(Dataset entries)
┄┄┄┄┄┄

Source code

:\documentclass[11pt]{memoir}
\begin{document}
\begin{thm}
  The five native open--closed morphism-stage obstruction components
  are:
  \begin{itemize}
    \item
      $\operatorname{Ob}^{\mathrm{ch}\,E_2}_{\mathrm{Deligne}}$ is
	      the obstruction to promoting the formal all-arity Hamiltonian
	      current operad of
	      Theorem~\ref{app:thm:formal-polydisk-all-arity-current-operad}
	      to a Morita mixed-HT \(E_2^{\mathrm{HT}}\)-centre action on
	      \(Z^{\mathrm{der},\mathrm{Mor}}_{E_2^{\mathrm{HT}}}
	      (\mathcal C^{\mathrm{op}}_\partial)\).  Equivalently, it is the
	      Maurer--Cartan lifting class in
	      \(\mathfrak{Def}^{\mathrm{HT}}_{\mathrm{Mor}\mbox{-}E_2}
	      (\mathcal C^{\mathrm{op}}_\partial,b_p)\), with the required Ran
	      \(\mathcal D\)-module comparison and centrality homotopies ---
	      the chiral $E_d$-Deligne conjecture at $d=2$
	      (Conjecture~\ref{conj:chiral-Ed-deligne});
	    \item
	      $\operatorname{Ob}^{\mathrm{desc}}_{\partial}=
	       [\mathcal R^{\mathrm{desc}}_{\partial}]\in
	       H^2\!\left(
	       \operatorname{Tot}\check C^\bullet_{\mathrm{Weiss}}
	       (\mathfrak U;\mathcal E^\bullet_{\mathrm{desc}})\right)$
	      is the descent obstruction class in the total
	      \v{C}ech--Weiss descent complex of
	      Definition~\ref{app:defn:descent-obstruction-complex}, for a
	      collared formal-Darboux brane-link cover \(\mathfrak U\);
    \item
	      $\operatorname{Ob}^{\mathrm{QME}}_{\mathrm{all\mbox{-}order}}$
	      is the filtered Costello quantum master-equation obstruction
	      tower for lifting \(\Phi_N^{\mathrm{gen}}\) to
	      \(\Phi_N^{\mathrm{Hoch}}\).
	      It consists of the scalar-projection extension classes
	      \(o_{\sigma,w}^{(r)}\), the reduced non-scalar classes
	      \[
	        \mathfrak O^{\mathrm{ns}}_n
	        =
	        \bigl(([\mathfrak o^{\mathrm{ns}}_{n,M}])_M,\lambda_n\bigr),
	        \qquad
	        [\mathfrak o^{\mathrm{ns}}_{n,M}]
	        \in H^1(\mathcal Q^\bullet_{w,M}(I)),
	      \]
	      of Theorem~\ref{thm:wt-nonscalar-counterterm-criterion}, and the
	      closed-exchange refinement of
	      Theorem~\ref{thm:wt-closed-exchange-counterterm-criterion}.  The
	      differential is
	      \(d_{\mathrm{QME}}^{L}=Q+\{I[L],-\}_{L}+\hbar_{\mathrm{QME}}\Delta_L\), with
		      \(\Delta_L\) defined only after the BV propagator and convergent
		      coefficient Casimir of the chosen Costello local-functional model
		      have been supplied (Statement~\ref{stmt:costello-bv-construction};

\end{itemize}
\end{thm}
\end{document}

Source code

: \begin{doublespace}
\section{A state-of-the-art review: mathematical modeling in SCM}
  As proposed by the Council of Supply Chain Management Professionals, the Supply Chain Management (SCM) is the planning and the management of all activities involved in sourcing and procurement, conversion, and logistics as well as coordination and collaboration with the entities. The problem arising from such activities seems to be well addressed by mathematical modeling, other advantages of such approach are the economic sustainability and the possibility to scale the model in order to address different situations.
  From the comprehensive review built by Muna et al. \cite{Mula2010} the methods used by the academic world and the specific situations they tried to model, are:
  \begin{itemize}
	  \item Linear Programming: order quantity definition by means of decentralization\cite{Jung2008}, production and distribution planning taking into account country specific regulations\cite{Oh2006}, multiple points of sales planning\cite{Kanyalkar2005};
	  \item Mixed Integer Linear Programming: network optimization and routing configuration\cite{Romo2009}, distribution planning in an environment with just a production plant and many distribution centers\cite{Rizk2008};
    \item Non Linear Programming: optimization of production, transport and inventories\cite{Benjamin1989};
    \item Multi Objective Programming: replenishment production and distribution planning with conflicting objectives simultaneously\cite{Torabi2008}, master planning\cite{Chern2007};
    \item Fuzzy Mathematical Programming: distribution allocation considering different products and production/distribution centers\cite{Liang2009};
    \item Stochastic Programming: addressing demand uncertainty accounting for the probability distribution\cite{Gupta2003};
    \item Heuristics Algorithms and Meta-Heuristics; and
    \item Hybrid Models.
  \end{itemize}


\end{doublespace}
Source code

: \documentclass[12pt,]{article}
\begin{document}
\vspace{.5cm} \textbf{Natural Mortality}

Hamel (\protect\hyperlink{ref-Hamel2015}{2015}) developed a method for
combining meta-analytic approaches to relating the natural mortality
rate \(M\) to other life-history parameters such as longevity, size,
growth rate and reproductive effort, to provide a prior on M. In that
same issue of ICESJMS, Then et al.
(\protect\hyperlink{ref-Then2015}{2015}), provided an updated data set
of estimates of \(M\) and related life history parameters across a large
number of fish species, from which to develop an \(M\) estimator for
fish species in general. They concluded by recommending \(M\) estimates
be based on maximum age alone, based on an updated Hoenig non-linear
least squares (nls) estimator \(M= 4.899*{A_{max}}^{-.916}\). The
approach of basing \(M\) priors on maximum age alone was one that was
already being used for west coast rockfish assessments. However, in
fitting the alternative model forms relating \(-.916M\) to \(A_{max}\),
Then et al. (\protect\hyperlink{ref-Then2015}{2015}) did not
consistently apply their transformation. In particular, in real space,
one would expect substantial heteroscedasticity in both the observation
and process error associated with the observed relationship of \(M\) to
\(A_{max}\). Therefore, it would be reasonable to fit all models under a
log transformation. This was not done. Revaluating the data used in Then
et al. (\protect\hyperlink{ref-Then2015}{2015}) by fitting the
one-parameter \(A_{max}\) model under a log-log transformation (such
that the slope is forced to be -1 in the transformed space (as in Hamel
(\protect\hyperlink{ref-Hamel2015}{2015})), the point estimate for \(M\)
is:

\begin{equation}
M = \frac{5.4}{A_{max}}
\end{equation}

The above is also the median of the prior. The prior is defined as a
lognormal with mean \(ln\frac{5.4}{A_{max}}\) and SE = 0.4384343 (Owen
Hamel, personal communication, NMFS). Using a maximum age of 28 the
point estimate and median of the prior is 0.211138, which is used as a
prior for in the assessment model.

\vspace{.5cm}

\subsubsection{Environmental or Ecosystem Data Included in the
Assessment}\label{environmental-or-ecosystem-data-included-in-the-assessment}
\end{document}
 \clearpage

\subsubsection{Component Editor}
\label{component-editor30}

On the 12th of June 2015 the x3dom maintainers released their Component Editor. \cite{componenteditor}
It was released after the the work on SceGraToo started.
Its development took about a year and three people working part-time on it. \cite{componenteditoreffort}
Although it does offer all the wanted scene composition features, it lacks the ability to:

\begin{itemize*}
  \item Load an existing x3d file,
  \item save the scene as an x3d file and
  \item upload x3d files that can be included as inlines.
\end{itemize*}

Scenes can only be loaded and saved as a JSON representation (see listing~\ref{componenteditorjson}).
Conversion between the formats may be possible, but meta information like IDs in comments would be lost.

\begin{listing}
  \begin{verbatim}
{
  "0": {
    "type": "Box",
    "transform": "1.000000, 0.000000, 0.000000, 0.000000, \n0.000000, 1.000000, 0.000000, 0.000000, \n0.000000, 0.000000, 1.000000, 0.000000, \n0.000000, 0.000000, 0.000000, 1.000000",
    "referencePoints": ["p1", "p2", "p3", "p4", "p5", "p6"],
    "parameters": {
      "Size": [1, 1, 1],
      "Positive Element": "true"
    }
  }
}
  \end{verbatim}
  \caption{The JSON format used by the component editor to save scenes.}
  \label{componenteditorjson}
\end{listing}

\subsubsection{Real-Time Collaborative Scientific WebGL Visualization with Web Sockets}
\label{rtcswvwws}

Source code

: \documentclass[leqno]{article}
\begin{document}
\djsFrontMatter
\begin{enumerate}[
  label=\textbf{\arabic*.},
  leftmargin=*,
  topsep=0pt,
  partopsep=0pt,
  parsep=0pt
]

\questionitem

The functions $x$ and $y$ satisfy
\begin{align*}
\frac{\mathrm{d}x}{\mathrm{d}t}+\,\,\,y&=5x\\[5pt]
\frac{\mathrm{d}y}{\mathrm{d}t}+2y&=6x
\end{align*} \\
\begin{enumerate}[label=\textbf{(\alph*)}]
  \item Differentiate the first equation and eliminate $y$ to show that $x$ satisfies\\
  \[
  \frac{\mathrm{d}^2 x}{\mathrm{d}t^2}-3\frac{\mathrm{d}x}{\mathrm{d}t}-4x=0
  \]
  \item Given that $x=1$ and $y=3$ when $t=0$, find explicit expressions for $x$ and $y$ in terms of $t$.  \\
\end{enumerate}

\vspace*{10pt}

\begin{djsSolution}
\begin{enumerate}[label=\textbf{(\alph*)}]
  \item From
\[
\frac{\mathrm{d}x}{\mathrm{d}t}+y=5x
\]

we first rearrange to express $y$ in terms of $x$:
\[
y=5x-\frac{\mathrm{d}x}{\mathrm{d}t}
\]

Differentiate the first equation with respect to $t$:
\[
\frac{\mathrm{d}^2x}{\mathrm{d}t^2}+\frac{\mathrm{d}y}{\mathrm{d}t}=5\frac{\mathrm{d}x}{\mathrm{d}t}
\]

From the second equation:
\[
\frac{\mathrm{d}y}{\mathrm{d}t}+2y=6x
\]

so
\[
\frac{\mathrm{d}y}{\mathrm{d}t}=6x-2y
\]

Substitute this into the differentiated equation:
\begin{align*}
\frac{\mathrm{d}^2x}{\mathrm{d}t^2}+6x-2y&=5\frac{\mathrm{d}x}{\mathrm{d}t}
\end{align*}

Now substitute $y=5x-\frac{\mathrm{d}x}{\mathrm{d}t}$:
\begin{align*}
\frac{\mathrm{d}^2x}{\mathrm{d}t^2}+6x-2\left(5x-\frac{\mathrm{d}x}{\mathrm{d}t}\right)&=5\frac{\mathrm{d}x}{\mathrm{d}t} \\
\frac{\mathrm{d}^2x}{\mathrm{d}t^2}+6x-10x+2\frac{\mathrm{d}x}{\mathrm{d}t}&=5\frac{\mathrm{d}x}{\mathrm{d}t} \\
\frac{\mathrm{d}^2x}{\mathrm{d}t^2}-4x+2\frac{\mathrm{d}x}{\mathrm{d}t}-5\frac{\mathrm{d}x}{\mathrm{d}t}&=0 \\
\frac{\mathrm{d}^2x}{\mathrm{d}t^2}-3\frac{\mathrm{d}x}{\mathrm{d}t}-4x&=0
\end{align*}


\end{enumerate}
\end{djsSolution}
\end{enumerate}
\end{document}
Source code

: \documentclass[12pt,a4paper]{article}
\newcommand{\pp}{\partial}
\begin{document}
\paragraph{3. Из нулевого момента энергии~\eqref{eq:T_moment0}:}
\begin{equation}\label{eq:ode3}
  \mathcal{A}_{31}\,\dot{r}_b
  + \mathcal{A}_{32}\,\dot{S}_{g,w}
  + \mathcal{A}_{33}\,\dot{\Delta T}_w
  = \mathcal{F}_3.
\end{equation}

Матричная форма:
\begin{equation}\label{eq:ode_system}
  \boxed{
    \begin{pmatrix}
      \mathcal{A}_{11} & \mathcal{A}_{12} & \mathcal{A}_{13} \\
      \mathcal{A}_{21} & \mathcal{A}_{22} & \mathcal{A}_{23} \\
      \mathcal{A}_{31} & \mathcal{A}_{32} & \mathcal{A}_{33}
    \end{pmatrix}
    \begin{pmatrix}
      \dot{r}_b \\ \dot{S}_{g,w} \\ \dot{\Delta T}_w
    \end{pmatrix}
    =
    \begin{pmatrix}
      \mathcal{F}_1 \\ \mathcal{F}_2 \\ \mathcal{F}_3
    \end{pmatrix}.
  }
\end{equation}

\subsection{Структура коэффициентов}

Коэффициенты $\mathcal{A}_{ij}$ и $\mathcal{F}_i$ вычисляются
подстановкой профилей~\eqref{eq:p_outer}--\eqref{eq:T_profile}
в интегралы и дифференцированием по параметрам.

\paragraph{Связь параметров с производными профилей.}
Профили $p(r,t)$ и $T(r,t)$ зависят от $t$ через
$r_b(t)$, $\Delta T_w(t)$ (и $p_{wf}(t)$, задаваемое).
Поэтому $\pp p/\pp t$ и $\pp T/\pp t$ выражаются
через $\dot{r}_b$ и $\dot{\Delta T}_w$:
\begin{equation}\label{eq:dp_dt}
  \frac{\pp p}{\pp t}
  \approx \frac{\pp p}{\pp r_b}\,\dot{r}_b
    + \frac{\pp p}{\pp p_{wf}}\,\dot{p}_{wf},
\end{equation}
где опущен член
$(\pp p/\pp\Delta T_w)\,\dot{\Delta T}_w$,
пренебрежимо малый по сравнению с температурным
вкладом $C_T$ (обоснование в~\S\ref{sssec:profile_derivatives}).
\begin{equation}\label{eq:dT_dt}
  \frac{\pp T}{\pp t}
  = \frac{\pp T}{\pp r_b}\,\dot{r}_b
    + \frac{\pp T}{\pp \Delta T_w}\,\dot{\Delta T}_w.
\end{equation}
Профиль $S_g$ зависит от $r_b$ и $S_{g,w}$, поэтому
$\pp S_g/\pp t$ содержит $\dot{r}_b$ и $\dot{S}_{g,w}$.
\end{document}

┄┄┄┄┄┄

- **PROBLEM**:
Your answer should be only the number of lines in the records that hold the word "Theorem".

- **WRITTEN RESPONSE**:
3